Exercise goal ::
From the records below, copy out exactly the lines from the one containing "However, we do" to the one containing "One approach would", both included. Add nothing else.
══════════
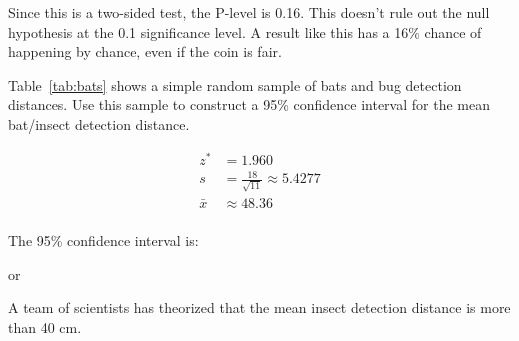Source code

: \documentclass[landscape]{exam}
\begin{document}
\begin{questions}
\begin{solution}
        Since this is a two-sided test, the P-level is 0.16. This doesn't
        rule out the null hypothesis at the 0.1 significance level. A result
        like this has a 16\% chance of happening by chance, even if the coin is
        fair.

      \end{solution}



    \question[10]\label{q:bats_first}
      Table~\ref{tab:bats} shows a simple random sample of bats and bug
      detection distances.  Use this sample to construct a 95\% confidence
      interval for the mean bat/insect detection distance.

      \begin{solution}
        \begin{align*}
          z^*     & = 1.960 \\
          s       & = \frac{18}{\sqrt{11}} \approx 5.4277 \\
          \bar{x} & \approx 48.36 \\
        \end{align*}

        The 95\% confidence interval is: 
        
         or 

      \end{solution}
    \question{}
      A team of scientists has theorized that the mean insect detection distance
      is more than 40 cm. 


\end{questions}
\end{document}
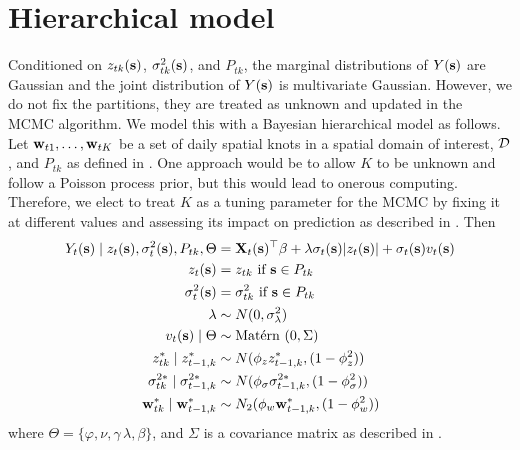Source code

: \documentclass[useAMS,usenatbib,referee]{biom}
\begin{document}
\section{Hierarchical model}\label{sts:hier}
Conditioned on $z_{tk}(\mbox{\bf s})$, $\sigma^2_{tk}(\mbox{\bf s})$, and $P_{tk}$, the marginal distributions of $Y(\mbox{\bf s})$ are Gaussian and the joint distribution of $Y(\mbox{\bf s})$ is multivariate Gaussian.
However, we do not fix the partitions, they are treated as unknown and updated in the MCMC algorithm.
We model this with a Bayesian hierarchical model as follows.
Let $\mbox{\bf w}_{t1}, \ldots, \mbox{\bf w}_{tK}$ be a set of daily spatial knots in a spatial domain of interest, $\calD$, and $P_{tk}$ as defined in .
One approach would be to allow $K$ to be unknown and follow a Poisson process prior, but this would lead to onerous computing.
Therefore, we elect to treat $K$ as a tuning parameter for the MCMC by fixing it at different values and assessing its impact on prediction as described in .
Then
\begin{align}
   Y_t(\bs) \mid z_{t}(\bs), \sigma_t^2(\bs), P_{tk}, \Theta &= \bX_t(\bs)^\top \beta + \lambda \sigma_t(\bs) |z_t(\bs)| + \sigma_t(\bs) v_t(\bs) \label{steq:hier}\\
   z_t(\bs) &= z_{tk} \text{ if } \bs \in P_{tk}\nonumber\\
   \sigma^2_{t}(\bs) &= \sigma^2_{tk} \text{ if } \bs \in P_{tk}\nonumber\\
   \lambda & \sim N(0, \sigma^2_\lambda)\nonumber\\
   v_t(\bs) \mid \Theta &\sim \Matern(0, \Sigma)\nonumber\\
   z^*_{tk} \mid z^*_{t-1, k} &\sim N(\phi_z z^*_{t-1, k}, (1 - \phi_z^2))\nonumber\\
   \sigma^{2*}_{tk} \mid \sigma^{2*}_{t-1, k} &\sim N(\phi_\sigma \sigma^{2*}_{t-1, k}, (1 - \phi_\sigma^2))\nonumber\\
   \bw^*_{tk} \mid \bw^*_{t-1, k} &\sim N_2(\phi_w \bw^*_{t-1, k}, (1 - \phi_w^2)) \nonumber
\end{align}
where $\Theta = \{\varphi, \nu, \gamma\, \lambda, \beta\}$, and $\Sigma$ is a \Matern covariance matrix as described in .
\end{document}
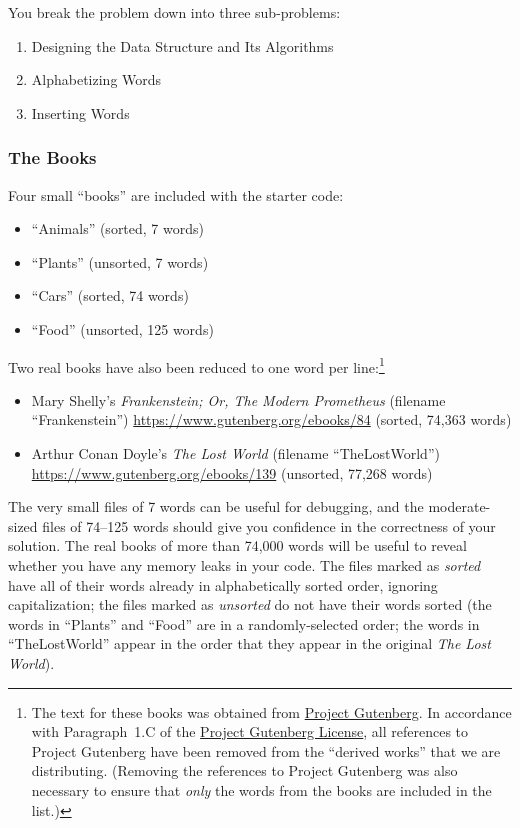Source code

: You break the problem down into three sub-problems:

\begin{enumerate}
    \item Designing the Data Structure and Its Algorithms
    \item Alphabetizing Words
    \item Inserting Words
\end{enumerate}

\subsubsection*{The Books}

Four small ``books'' are included with the starter code:

\begin{itemize}
    \item ``Animals'' (sorted, 7 words)
    \item ``Plants'' (unsorted, 7 words)
    \item ``Cars'' (sorted, 74 words)
    \item ``Food'' (unsorted, 125 words)
\end{itemize}

Two real books have also been reduced to one word per line:\footnote{The text for these books was obtained from \href{https://www.gutenberg.org/}{Project Gutenberg}.
In accordance with Paragraph~1.C of the \href{https://www.gutenberg.org/policy/license}{Project Gutenberg License}, all references to Project Gutenberg have been removed from the ``derived works'' that we are distributing.
    (Removing the references to Project Gutenberg was also necessary to ensure that \textit{only} the words from the books are included in the list.)}

\begin{itemize}
    \item Mary Shelly's \textit{Frankenstein; Or, The Modern Prometheus} (filename ``Frankenstein'') \url{https://www.gutenberg.org/ebooks/84} (sorted, 74,363 words)
    \item Arthur Conan Doyle's \textit{The Lost World} (filename ``TheLostWorld'')
    \url{https://www.gutenberg.org/ebooks/139} (unsorted, 77,268 words)
\end{itemize}

The very small files of 7 words can be useful for debugging, and the moderate-sized files of 74--125 words should give you confidence in the correctness of your solution.
The real books of more than 74,000 words will be useful to reveal whether you have any memory leaks in your code.
The files marked as \textit{sorted} have all of their words already in alphabetically sorted order, ignoring capitalization;
the files marked as \textit{unsorted} do not have their words sorted (the words in ``Plants'' and ``Food'' are in a randomly-selected order;
the words in ``TheLostWorld'' appear in the order that they appear in the original \textit{The Lost World}).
══════════
Task answer ::
However, we do not fix the partitions, they are treated as unknown and updated in the MCMC algorithm.
We model this with a Bayesian hierarchical model as follows.
Let $\mbox{\bf w}_{t1}, \ldots, \mbox{\bf w}_{tK}$ be a set of daily spatial knots in a spatial domain of interest, $\calD$, and $P_{tk}$ as defined in .
One approach would be to allow $K$ to be unknown and follow a Poisson process prior, but this would lead to onerous computing.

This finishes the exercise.